DIRECTIONS FOR THIS TASK =
In your copy, reproduce the entries exactly as they are, minus the images.

Source texts of formatted documents =
==================================================
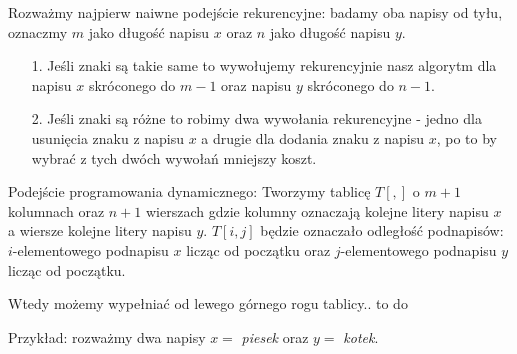 Rozważmy najpierw naiwne podejście rekurencyjne: badamy 
oba napisy od tyłu, oznaczmy $m$ jako długość napisu $x$
oraz $n$ jako długość napisu $y$. 
\begin{itemize}
	\item[1.] Jeśli znaki są takie same to wywołujemy rekurencyjnie
	nasz algorytm dla napisu $x$ skróconego do $m - 1$ oraz 
	napisu $y$ skróconego do $n - 1$.
	\item[2.] Jeśli znaki są różne to robimy dwa wywołania 
	rekurencyjne - jedno dla usunięcia znaku z napisu $x$ 
	a drugie dla dodania znaku z napisu $x$, po 
	to by wybrać z tych dwóch wywołań mniejszy koszt.
\end{itemize}


Podejście programowania dynamicznego: Tworzymy tablicę $T[,]$ o
$m + 1$ kolumnach oraz $n + 1$ wierszach
gdzie kolumny oznaczają kolejne litery napisu $x$ a
wiersze kolejne litery napisu $y$. 
$T[i, j]$ będzie oznaczało odległość podnapisów:
$i$-elementowego podnapisu $x$ licząc od początku oraz 
$j$-elementowego podnapisu $y$ licząc od początku.

Wtedy możemy wypełniać od lewego górnego rogu tablicy.. to do


Przykład: rozważmy dwa napisy $x =$ \textit{piesek} oraz $y =$ \textit{kotek}.


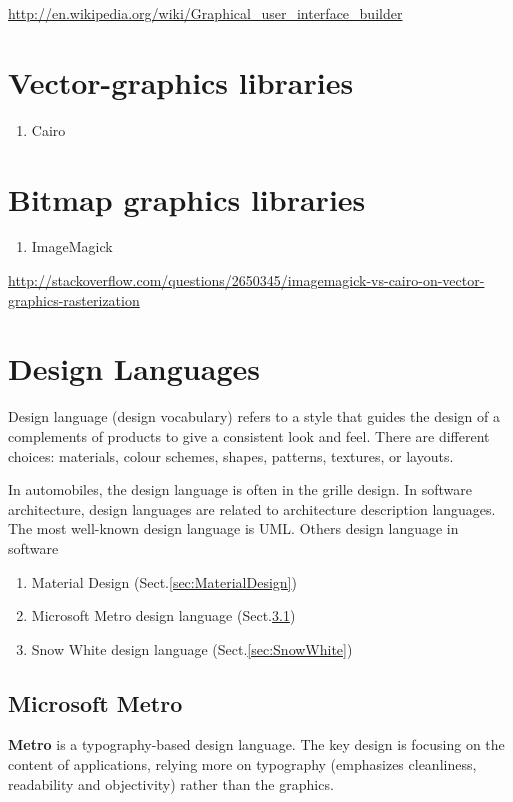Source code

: \url{http://en.wikipedia.org/wiki/Graphical_user_interface_builder}


\section{Vector-graphics libraries}


\begin{enumerate}
  \item Cairo
\end{enumerate}

\section{Bitmap graphics libraries}

\begin{enumerate}
  \item ImageMagick
\end{enumerate}
\url{http://stackoverflow.com/questions/2650345/imagemagick-vs-cairo-on-vector-graphics-rasterization}

\section{Design Languages}

Design language (design vocabulary) refers to a style that guides the design of
a complements of products to give a consistent look and feel. There are
different choices: materials, colour schemes, shapes, patterns, textures, or
layouts. 

In automobiles, the design language is often in the grille design.
In software architecture, design languages are related to architecture
description languages. The most well-known design language is UML. Others design
language in software
\begin{enumerate}
  \item Material Design (Sect.\ref{sec:MaterialDesign})
  \item Microsoft Metro design language (Sect.\ref{sec:Microsoft_Metro})
  \item Snow White design language (Sect.\ref{sec:SnowWhite})
\end{enumerate}

\subsection{Microsoft Metro}
\label{sec:Microsoft_Metro}

{\bf Metro} is a typography-based design language. The key design is focusing on
the content of applications, relying more on typography (emphasizes
cleanliness, readability and objectivity) rather than the graphics.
==================================================
RESULT OF THIS EXERCISE =
 Rozważmy najpierw naiwne podejście rekurencyjne: badamy 
oba napisy od tyłu, oznaczmy $m$ jako długość napisu $x$
oraz $n$ jako długość napisu $y$. 
\begin{itemize}
	\item[1.] Jeśli znaki są takie same to wywołujemy rekurencyjnie
	nasz algorytm dla napisu $x$ skróconego do $m - 1$ oraz 
	napisu $y$ skróconego do $n - 1$.
	\item[2.] Jeśli znaki są różne to robimy dwa wywołania 
	rekurencyjne - jedno dla usunięcia znaku z napisu $x$ 
	a drugie dla dodania znaku z napisu $x$, po 
	to by wybrać z tych dwóch wywołań mniejszy koszt.
\end{itemize}


Podejście programowania dynamicznego: Tworzymy tablicę $T[,]$ o
$m + 1$ kolumnach oraz $n + 1$ wierszach
gdzie kolumny oznaczają kolejne litery napisu $x$ a
wiersze kolejne litery napisu $y$. 
$T[i, j]$ będzie oznaczało odległość podnapisów:
$i$-elementowego podnapisu $x$ licząc od początku oraz 
$j$-elementowego podnapisu $y$ licząc od początku.

Wtedy możemy wypełniać od lewego górnego rogu tablicy.. to do


Przykład: rozważmy dwa napisy $x =$ \textit{piesek} oraz $y =$ \textit{kotek}.


Source code

: \url{http://en.wikipedia.org/wiki/Graphical_user_interface_builder}


\section{Vector-graphics libraries}


\begin{enumerate}
  \item Cairo
\end{enumerate}

\section{Bitmap graphics libraries}

\begin{enumerate}
  \item ImageMagick
\end{enumerate}
\url{http://stackoverflow.com/questions/2650345/imagemagick-vs-cairo-on-vector-graphics-rasterization}

\section{Design Languages}

Design language (design vocabulary) refers to a style that guides the design of
a complements of products to give a consistent look and feel. There are
different choices: materials, colour schemes, shapes, patterns, textures, or
layouts. 

In automobiles, the design language is often in the grille design.
In software architecture, design languages are related to architecture
description languages. The most well-known design language is UML. Others design
language in software
\begin{enumerate}
  \item Material Design (Sect.\ref{sec:MaterialDesign})
  \item Microsoft Metro design language (Sect.\ref{sec:Microsoft_Metro})
  \item Snow White design language (Sect.\ref{sec:SnowWhite})
\end{enumerate}

\subsection{Microsoft Metro}
\label{sec:Microsoft_Metro}

{\bf Metro} is a typography-based design language. The key design is focusing on
the content of applications, relying more on typography (emphasizes
cleanliness, readability and objectivity) rather than the graphics.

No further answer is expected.